### WORK TO BE COMPLETED
Reproduce the data below exactly. Skip the pictures.

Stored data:
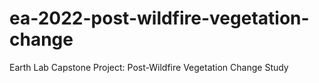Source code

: # ea-2022-post-wildfire-vegetation-change
Earth Lab Capstone Project: Post-Wildfire Vegetation Change Study

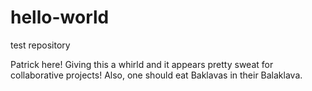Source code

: # hello-world
test repository

Patrick here! Giving this a whirld and it appears pretty sweat for collaborative projects! 
Also, one should eat Baklavas in their  Balaklava.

### SOLVED EXERCISE
Source code

: # ea-2022-post-wildfire-vegetation-change
Earth Lab Capstone Project: Post-Wildfire Vegetation Change Study

Source code

: # hello-world
test repository

Patrick here! Giving this a whirld and it appears pretty sweat for collaborative projects! 
Also, one should eat Baklavas in their  Balaklava.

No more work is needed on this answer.